TUESDAY 11th
The Inca Trail.
Apparently the School teachers are up in arms about not having had a pay rise in twelve years. Their ploy was to disrupt the tourist industry.
Therefore our guide said that he would be picking us up from our hotel at 4am instead of 6am. Ugh. A 3:30 start. That was a shock to the system.
We drove through Ollyantotambo to what is called the 82km mark.
We beat the teachers planned disruption but did see evidence of large rocks that they had dispersed over the roads to disrupt traffic yesterday.
The 82km mark is where the Inca Trail begins.
I remember reading that there are a maximum of 500 people per day allowed on the trail. What I hadn't realised is that only 150 of them are actually paying tourists. The rest are guides and porters. Our group is 27 strong. Nine tourists, two guides, a chef and his assistant, one man in charge of the two potties and the tent and the rest are gophers. One potty is for #1's and the other for #2's. We somehow have to sort ourselves out by peeing before pooping. No mixing allowed!! I haven't given myself that challenge as yet. Anyway, to me that is unbelievable that it requires 18 staff to look after 11 of us. The porters bags are all weighed at various checkpoints along the way. They are allowed to carry a maximum of 25kg. Peruvian men are very short and so their packs tower at least a foot above their heads.
We are allowed to have the porters carry up to 6kg of our belongings which includes the 2kg sleeping bag which we hire.

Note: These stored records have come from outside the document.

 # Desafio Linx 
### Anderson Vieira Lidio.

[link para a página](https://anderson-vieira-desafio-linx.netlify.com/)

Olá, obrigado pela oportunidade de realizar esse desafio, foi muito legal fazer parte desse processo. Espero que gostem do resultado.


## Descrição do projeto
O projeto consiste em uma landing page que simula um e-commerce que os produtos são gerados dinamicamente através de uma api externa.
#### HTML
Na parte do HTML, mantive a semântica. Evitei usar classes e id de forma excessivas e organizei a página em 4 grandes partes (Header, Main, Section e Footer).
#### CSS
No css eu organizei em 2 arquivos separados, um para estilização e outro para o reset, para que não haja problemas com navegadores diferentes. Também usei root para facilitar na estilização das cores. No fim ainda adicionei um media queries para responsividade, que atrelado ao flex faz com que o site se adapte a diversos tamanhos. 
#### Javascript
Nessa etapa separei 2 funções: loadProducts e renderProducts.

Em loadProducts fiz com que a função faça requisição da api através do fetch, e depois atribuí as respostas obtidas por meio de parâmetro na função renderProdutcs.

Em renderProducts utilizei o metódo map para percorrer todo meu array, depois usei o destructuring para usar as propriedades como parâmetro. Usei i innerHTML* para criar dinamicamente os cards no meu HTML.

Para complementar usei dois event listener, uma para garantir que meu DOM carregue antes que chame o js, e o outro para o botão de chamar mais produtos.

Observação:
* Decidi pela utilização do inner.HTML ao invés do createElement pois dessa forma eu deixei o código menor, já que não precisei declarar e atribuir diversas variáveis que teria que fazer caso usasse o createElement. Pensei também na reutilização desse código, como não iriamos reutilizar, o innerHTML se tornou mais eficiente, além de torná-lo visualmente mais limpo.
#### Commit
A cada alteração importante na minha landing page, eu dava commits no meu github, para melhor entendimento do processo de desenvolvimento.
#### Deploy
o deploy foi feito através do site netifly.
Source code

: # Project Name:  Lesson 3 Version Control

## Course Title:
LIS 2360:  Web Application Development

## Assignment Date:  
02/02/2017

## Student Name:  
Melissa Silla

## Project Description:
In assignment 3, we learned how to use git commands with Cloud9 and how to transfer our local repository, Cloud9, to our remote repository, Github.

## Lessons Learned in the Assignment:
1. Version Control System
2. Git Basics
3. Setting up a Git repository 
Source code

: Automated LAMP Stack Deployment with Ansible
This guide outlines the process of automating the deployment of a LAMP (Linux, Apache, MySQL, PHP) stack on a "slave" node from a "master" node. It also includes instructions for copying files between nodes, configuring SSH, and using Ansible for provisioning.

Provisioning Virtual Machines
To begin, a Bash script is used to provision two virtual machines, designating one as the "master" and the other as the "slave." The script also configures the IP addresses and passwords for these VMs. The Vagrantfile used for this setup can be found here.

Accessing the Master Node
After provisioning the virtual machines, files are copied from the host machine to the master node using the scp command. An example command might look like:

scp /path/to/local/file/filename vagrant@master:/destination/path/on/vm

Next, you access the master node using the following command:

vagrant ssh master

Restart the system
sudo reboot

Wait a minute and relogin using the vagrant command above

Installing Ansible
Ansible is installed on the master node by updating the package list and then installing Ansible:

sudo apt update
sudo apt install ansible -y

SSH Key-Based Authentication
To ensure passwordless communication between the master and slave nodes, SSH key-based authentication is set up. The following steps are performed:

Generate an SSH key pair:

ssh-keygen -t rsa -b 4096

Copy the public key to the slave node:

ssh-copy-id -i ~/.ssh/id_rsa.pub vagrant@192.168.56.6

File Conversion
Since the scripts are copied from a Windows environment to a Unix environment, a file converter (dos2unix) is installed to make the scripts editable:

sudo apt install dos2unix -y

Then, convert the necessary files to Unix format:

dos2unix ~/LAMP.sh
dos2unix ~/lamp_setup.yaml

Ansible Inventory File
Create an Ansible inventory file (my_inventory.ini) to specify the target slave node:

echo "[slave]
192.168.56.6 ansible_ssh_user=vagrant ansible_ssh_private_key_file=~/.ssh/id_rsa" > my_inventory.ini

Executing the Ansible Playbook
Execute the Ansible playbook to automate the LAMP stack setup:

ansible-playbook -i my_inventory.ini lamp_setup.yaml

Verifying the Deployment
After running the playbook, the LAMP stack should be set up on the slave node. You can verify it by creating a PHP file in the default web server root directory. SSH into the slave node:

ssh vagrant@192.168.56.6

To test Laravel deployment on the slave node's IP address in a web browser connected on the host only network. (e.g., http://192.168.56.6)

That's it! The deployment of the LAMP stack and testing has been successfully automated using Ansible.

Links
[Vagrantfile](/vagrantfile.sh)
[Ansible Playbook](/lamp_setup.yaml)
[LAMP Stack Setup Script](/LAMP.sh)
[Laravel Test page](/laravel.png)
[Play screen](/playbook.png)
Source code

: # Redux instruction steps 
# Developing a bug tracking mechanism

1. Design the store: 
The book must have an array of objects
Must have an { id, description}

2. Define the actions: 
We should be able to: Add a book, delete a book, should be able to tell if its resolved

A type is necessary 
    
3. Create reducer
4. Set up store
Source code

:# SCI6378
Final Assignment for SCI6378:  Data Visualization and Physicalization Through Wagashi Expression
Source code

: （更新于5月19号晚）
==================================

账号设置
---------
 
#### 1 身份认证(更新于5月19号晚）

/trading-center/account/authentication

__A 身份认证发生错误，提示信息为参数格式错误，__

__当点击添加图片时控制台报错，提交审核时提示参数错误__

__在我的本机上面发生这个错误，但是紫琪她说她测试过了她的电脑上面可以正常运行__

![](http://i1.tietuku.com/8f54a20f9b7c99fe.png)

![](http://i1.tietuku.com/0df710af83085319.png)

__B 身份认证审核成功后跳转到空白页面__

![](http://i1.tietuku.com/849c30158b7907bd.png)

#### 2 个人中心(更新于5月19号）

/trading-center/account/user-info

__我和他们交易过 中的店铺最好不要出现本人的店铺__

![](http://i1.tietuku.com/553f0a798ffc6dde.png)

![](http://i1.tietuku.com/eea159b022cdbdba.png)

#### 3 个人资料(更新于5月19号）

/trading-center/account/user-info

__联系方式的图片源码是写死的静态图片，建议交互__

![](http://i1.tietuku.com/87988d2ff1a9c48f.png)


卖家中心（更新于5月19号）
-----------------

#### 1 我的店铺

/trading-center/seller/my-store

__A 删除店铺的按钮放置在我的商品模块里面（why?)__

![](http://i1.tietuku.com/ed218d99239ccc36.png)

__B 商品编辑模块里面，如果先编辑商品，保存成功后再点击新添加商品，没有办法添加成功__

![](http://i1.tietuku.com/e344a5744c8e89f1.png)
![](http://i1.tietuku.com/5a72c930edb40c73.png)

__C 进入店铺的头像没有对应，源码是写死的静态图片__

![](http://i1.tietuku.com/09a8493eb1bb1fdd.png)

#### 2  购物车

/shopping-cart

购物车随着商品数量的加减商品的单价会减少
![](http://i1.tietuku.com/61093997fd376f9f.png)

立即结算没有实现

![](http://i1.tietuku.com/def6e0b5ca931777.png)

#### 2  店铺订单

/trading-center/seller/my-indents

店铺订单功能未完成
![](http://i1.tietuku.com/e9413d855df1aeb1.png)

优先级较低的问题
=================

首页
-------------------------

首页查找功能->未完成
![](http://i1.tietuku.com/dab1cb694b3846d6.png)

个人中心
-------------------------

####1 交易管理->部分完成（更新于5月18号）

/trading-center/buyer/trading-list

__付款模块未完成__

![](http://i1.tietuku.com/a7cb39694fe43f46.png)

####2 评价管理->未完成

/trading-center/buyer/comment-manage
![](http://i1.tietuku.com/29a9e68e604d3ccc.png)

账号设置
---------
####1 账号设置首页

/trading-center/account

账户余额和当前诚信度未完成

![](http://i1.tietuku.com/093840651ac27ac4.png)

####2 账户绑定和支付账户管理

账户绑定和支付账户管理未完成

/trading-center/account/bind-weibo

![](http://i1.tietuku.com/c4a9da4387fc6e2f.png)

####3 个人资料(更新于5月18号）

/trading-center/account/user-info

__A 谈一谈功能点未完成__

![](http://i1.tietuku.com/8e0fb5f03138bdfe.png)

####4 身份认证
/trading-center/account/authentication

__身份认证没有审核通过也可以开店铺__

That means that our own backpacks are weighing in at around 5 to 8 kg.
The trek begins.
Our group is ready to start.
Day 1 has been very leisurely. The walking distance is 12km which we've managed to walk in 7 hours. There are many places to stop where the guide gives us a talk mainly about the Incas. Several archaeological ruins to marvel at and stunning views of many mountains high above us. Even though we are at 3000m it is warm and green and almost tropical.
Our first Incan ruin.
We arrived at our luch stop 6km in. Firstly we were handed a cup each and given a drink of peach juice. A tent had been erected and inside was a dining table and seats with cutlery and serviettes. Incredible that they carry all this in for us. So we moved into the tent to be served lunch.
First up was garlic bread and asparagus soup. Then two baskets of fresh bread buns arrived followed by items to make a sandwich. Ham, cheese, cucumber, tomato and lovely fresh avocado spread. To finish off, fresh mint tea to aid digestion at altitude.
We were then required to have a 45 minute siesta to allow the food to settle before we continued to our overnight camp.
Meanwhile the porters struck camp and headed off to set up our tents 6km further on.
Eventually we were allowed to continue. More up hill in this half but still pretty easy going. Several stops later we arrived to see seven spacious two person tents awaiting our arrival.
The porters clapped each of us as we arrived.
Late afternoon we gathered with the porters and they introduced themselves to us and we to them. Most of them speak Quechua, the native language and a few of them speak Spanish as well.
Our group of 27 strong.
We then had the most wonderful meal.
Hot chocolate and popcorn.
A noodle soup with a chilli condiment for those that wanted it.
A main of trout, rice and broccoli.
Finished off with flambé banana and chocolate sauce with a cup of mint tea.
All cooked beautifully.
There is a trout farm in the village that we are camping at.
The tour company tries to buy as much produce as possible from the local communities.
All feeling happy and fit. In bed by 7:30. We get a wake up call at 5:30 tomorrow with a cup of Coca tea in bed. Then we climb tomorrow from our camp at 3000m to a saddle at 4200m before descending two hours to our next camping ground.